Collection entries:
::::::::
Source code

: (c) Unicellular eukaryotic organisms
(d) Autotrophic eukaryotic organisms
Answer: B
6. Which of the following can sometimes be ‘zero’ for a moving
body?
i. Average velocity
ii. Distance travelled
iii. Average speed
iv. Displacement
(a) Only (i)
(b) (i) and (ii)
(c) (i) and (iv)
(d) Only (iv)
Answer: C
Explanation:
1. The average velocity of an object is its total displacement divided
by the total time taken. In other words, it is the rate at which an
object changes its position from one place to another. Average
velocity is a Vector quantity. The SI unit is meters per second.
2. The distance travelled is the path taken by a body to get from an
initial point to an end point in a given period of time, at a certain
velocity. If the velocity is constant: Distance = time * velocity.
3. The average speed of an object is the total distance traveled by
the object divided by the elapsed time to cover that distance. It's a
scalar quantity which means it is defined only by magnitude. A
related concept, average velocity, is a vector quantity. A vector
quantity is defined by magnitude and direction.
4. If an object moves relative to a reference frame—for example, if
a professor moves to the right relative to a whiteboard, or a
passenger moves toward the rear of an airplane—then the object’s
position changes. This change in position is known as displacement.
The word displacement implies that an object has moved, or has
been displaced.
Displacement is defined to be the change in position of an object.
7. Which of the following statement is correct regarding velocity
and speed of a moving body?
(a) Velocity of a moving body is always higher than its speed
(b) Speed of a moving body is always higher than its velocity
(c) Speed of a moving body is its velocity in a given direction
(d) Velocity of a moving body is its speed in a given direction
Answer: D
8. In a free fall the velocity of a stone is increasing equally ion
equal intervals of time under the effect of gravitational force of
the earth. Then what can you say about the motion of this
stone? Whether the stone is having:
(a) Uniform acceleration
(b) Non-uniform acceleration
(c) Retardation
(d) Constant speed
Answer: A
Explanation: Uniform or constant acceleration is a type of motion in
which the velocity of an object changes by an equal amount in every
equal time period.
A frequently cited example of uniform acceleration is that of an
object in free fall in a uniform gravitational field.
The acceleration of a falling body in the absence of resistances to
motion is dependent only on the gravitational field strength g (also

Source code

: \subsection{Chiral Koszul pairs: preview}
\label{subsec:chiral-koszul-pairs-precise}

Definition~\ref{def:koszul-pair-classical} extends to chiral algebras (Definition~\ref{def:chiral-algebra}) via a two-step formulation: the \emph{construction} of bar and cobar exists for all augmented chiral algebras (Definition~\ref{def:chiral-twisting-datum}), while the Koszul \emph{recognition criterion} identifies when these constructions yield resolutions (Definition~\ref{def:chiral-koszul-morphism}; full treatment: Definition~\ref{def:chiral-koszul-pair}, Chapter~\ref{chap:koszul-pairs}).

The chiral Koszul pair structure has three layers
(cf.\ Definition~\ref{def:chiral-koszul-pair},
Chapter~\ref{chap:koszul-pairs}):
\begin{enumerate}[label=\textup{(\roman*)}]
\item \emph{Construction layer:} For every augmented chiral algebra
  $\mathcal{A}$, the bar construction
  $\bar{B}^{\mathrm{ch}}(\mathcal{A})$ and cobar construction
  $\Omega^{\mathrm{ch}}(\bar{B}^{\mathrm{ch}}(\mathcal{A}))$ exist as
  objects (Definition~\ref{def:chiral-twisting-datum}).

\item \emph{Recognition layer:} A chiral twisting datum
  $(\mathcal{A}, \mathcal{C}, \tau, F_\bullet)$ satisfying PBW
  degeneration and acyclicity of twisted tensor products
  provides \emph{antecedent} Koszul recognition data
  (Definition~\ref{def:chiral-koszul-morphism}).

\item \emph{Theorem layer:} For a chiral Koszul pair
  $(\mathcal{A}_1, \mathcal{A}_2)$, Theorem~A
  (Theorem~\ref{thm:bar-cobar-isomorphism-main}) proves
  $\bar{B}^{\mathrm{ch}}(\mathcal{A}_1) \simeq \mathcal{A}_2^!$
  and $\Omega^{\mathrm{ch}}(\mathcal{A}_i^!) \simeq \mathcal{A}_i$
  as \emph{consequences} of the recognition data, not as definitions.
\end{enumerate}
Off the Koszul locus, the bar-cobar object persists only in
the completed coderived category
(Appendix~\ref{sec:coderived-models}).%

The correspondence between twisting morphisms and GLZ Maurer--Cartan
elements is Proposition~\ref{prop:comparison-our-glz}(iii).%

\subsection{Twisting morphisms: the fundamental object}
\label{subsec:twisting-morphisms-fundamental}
::::::::
Each of the lines from the one that contains "the completed coderived category" through the last line of the data needs to be repeated exactly, with no others.

▶ [Result]
the completed coderived category
(Appendix~\ref{sec:coderived-models}).%

The correspondence between twisting morphisms and GLZ Maurer--Cartan
elements is Proposition~\ref{prop:comparison-our-glz}(iii).%

\subsection{Twisting morphisms: the fundamental object}
\label{subsec:twisting-morphisms-fundamental}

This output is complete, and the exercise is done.